Теперь о воде. За двенадцать с половиной часов 6 сентября (с 07.20 до 20.00) команды от каждого корабля эскадры, шедшие в баркасах на буксире у "Virago", успели нарубить дров для парохода и набрать воды на всю эскадру из шести больших боевых кораблей. Их было немного - например, с фрегата "President" пошло всего три человека. Матросы очень спешили, да так, что утеряли принадлежащие пароходу трубчатую стойку со стяжным винтом (для заполнения бочек), два раздвижных упора и два гаечных ключа. Это говорит о том, что пополнение запасов воды происходило не просто на ручье, а на довольно полноводной речушке. Таких речушек в Тарьинскую бухту впадало (и впадает) две - ручей Первый Сельдевый и ручей Второй Сельдевый, от одного до другого метров триста-четыреста, и впадают они в бухточку Сельдевую, что сразу на юг за мысом Неводчикова...

Наверно, здесь, на этом мысу и стоял памятный крест адмиралу Прайсу и погибшим десантникам. Но кто же его мог поставить? Когда?

* * *

Командир транспорта "Якут" капитан 2 ранга М. Е. Чепелев в своем рапорте в Главный Морской штаб однозначно указывает на крейсер "Африка" и на 1880 год. Однако (как сказали в архиве) вахтенный журнал крейсера за 1880 год упоминаний о посещении Авачинской губы не содержит, поэтому, вероятно, Чепелев здесь слегка ошибся. "Африка" заходила на Камчатку в конце июля 1881 года, причём члены экипажа крейсера побывали и в Тарьинской бухте, но командующий отрядом боевых кораблей на Тихом океане контр-адмирал А. Б. Асланбегов в соответствующем рапорте о проведённых на могиле Прайса работах ничего не упомянул.

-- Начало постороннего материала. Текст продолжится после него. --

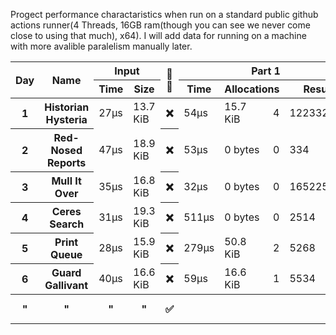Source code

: Progect performance charactaristics when run on a standard public github actions runner(4 Threads, 16GB ram(though you can see we never come close to using that much), x64). I will add data for running on a machine with more avalible paralelism manually later.
<table>
  <thread>
    <tr>
      <th rowspan="2">Day</th>
      <th rowspan="2">Name</th>
      <th colspan="2">Input</th>
      <th rowspan="2">🔢🧵</th>
      <th colspan="4">Part 1</th>
      <th colspan="4">Part 2</th>
    </tr>
    <tr>
      <th>Time</th>
      <th>Size</th>
      <th>Time</th>
      <th colspan="2">Allocations</th>
      <th>Result</th>
      <th>Time</th>
      <th colspan="2">Allocations</th>
      <th>Result</th>
    </tr>
  </thread>
  <tbody id="results">
<tr>
<th>1</th>
<th>Historian Hysteria</th>
<td>27µs</td>
<td>13.7 KiB</td>
<th>❌</th>
<td>54µs</td>
<td>15.7 KiB</td><td>4</td>
<td>1223326</td>
<td>57µs</td>
<td>15.7 KiB</td><td>4</td>
<td>21070419</td>
</tr>
<tr>
<th>2</th>
<th>Red-Nosed Reports</th>
<td>47µs</td>
<td>18.9 KiB</td>
<th>❌</th>
<td>53µs</td>
<td>0 bytes</td><td>0</td>
<td>334</td>
<td>151µs</td>
<td>0 bytes</td><td>0</td>
<td>400</td>
</tr>
<tr>
<th>3</th>
<th>Mull It Over</th>
<td>35µs</td>
<td>16.8 KiB</td>
<th>❌</th>
<td>32µs</td>
<td>0 bytes</td><td>0</td>
<td>165225049</td>
<td>62µs</td>
<td>0 bytes</td><td>0</td>
<td>108830766</td>
</tr>
<tr>
<th>4</th>
<th>Ceres Search</th>
<td>31µs</td>
<td>19.3 KiB</td>
<th>❌</th>
<td>511µs</td>
<td>0 bytes</td><td>0</td>
<td>2514</td>
<td>201µs</td>
<td>0 bytes</td><td>0</td>
<td>1888</td>
</tr>
<tr>
<th>5</th>
<th>Print Queue</th>
<td>28µs</td>
<td>15.9 KiB</td>
<th>❌</th>
<td>279µs</td>
<td>50.8 KiB</td><td>2</td>
<td>5268</td>
<td>351µs</td>
<td>50.8 KiB</td><td>2</td>
<td>5799</td>
</tr>
<tr>
<th>6</th>
<th>Guard Gallivant</th>
<td>40µs</td>
<td>16.6 KiB</td>
<th>❌</th>
<td>59µs</td>
<td>16.6 KiB</td><td>1</td>
<td>5534</td>
<td>25ms</td>
<td>17.6 KiB</td><td>2</td>
<td>2262</td>
</tr>
<tr>
<th>"</th>
<th>"</th>
<th>"</th>
<th>"</th>
<th>✅</th>
<th></th>
<th></th>
<th></th>
<th></th>
<td>13ms</td>
<td>37.7 KiB</td><td>19</td>
<td>2262</td>
</tr>
</tbody>
</table>
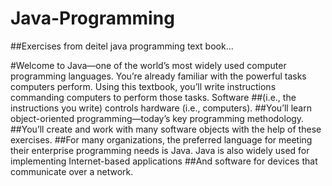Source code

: # Java-Programming
##Exercises from deitel java programming text book... 


#Welcome to Java—one of the world’s most widely used computer programming languages. You’re already familiar with the powerful tasks computers perform. Using this textbook, you’ll write instructions commanding computers to perform those tasks. Software
##(i.e., the instructions you write) controls hardware (i.e., computers). 
##You’ll learn object-oriented programming—today’s key programming methodology.
##You’ll create and work with many software objects with the help of these exercises. 
##For many organizations, the preferred language for meeting their enterprise programming needs is Java. Java is also widely used for implementing Internet-based applications
##And software for devices that communicate over a network. 
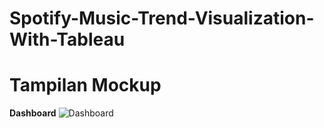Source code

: # Spotify-Music-Trend-Visualization-With-Tableau







# Tampilan Mockup

<b>Dashboard</b>
![Dashboard](https://user-images.githubusercontent.com/63969423/102449307-8ceb3a00-4066-11eb-9f5d-b3e1348cc0d6.png)
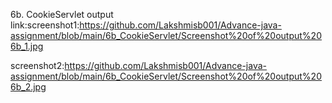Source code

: 6b. CookieServlet output link:screenshot1:https://github.com/Lakshmisb001/Advance-java-assignment/blob/main/6b_CookieServlet/Screenshot%20of%20output%206b_1.jpg

screenshot2:https://github.com/Lakshmisb001/Advance-java-assignment/blob/main/6b_CookieServlet/Screenshot%20of%20output%206b_2.jpg
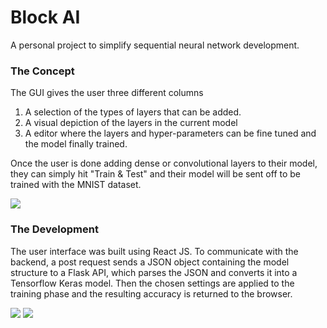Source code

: # Block AI
A personal project to simplify sequential neural network development.

### The Concept
The GUI gives the user three different columns
1. A selection of the types of layers that can be added.
2. A visual depiction of the layers in the current model
3. A editor where the layers and hyper-parameters can be fine tuned and the model finally trained.

Once the user is done adding dense or convolutional layers to their model, they can simply hit "Train & Test" and their model will be sent off to be trained with the MNIST dataset.

![](https://github.com/draymond63/BlockAI/tree/master/src/base.png)

### The Development
The user interface was built using React JS. To communicate with the backend, a post request sends a JSON object containing the model structure to a Flask API, 
which parses the JSON and converts it into a Tensorflow Keras model. Then the 
chosen settings are applied to the training phase and the resulting accuracy
is returned to the browser.

![](https://github.com/draymond63/BlockAI/tree/master/src/dense.png)
![](https://github.com/draymond63/BlockAI/tree/master/src/conv.png)

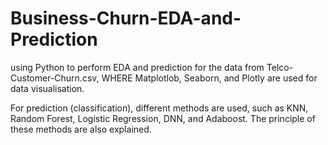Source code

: # Business-Churn-EDA-and-Prediction
using Python to perform EDA and prediction for the data from Telco-Customer-Churn.csv, WHERE Matplotlob, Seaborn, and Plotly are used for data visualisation. 

For prediction (classification), different methods are used, such as KNN, Random Forest, Logistic Regression, DNN, and Adaboost. The principle of these methods are also explained.
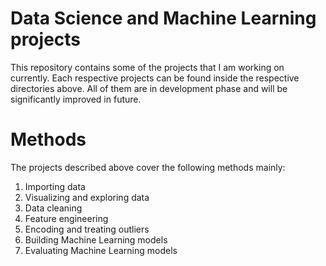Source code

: # Data Science and Machine Learning projects
This repository contains some of the projects that I am working on currently. Each respective projects can be found inside the respective directories above. All of them are in development phase and will be significantly improved in future.

# Methods
The projects described above cover the following methods mainly:
1. Importing data
2. Visualizing and exploring data
3. Data cleaning
4. Feature engineering
5. Encoding and treating outliers
6. Building Machine Learning models
7. Evaluating Machine Learning models
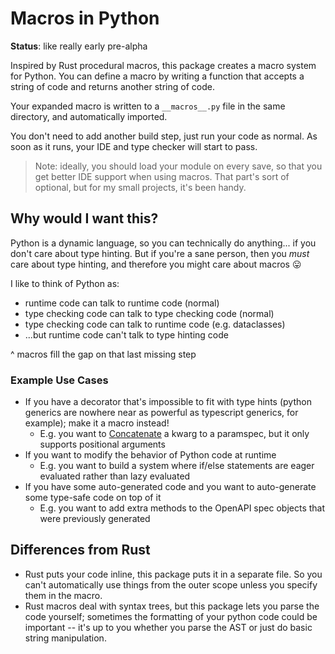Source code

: 
# Macros in Python

**Status**: like really early pre-alpha

Inspired by Rust procedural macros, this package creates a macro system for Python. You can define a macro by writing a function that accepts a string of code and returns another string of code.

Your expanded macro is written to a `__macros__.py` file in the same directory, and automatically imported.

You don't need to add another build step, just run your code as normal. As soon as it runs, your IDE and type checker will start to pass.

> Note: ideally, you should load your module on every save, so that you get better IDE support when using macros. That part's sort of optional, but for my small projects, it's been handy.

## Why would I want this?

Python is a dynamic language, so you can technically do anything... if you don't care about type hinting. But if you're a sane person, then you *must* care about type hinting, and therefore you might care about macros 😛 

I like to think of Python as:
* runtime code can talk to runtime code (normal)
* type checking code can talk to type checking code (normal)
* type checking code can talk to runtime code (e.g. dataclasses)
* ...but runtime code can't talk to type hinting code

^ macros fill the gap on that last missing step


### Example Use Cases

* If you have a decorator that's impossible to fit with type hints (python generics are nowhere near as powerful as typescript generics, for example); make it a macro instead!
  * E.g. you want to [Concatenate](https://docs.python.org/3/library/typing.html#typing.Concatenate) a kwarg to a paramspec, but it only supports positional arguments
* If you want to modify the behavior of Python code at runtime
  * E.g. you want to build a system where if/else statements are eager evaluated rather than lazy evaluated
* If you have some auto-generated code and you want to auto-generate some type-safe code on top of it
  * E.g. you want to add extra methods to the OpenAPI spec objects that were previously generated

## Differences from Rust

* Rust puts your code inline, this package puts it in a separate file. So you can't automatically use things from the outer scope unless you specify them in the macro.
* Rust macros deal with syntax trees, but this package lets you parse the code yourself; sometimes the formatting of your python code could be important -- it's up to you whether you parse the AST or just do basic string manipulation.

Впрочем, он об этом мог просто и не знать - возможно, экипаж по собственной инициативе и крест поставил, и латунную дощечку с нерусской надписью прикрутил.

Другой вопрос, откуда они могли знать место могил, если за тринадцать лет до этого они уже считались утерянными? И вот здесь нелишне вспомнить о каменных плитах с английскими надписями, которые кто-то, как считается, видел у острова Хлебалкин. Дело в том, что после 1854 года английские корабли в Тарьинскую бухту всё же заходили. Прежде всего, это английский колёсный пароход "Barracouta" из эскадры адмирала Брюса, который посетил эти места менее чем год спустя и вернулся на рейд Петропавловска почему-то под контр-адмиральским брейд-вымпелом. Кроме того, покуда Петропавловский порт несколько лет пустовал, англичане могли входить и выходить из Авачинской губы практически бесконтрольно, и Чепелев свидетельствует о каменных плитах, положенных их экипажами на берегу неподалеку от могил. Найти сами могилы к тому времени было уже практически невозможно, а потому крест, по всей вероятности, был установлен не прямо на могиле, а на мысу, служа не только памятным знаком, но и навигационным ориентиром, главная задача которого - быть хорошо видимым со стороны моря. Приезжавшие в 1913 году англичане не смогли найти захоронение, точно так же, как и русские, а потому им пришлось удовольствоваться лишь видом креста (стоявшего не прямо на могилах), а также произведённым в Петропавловске перезахоронением праха капитана Кларка. Крест же ветшал, и к концу тридцатых годов ХХ века истлел вовсе. Примерное место могил указывали только каменные плиты с высеченными на них английскими надписями, но их также ждала печальная судьба.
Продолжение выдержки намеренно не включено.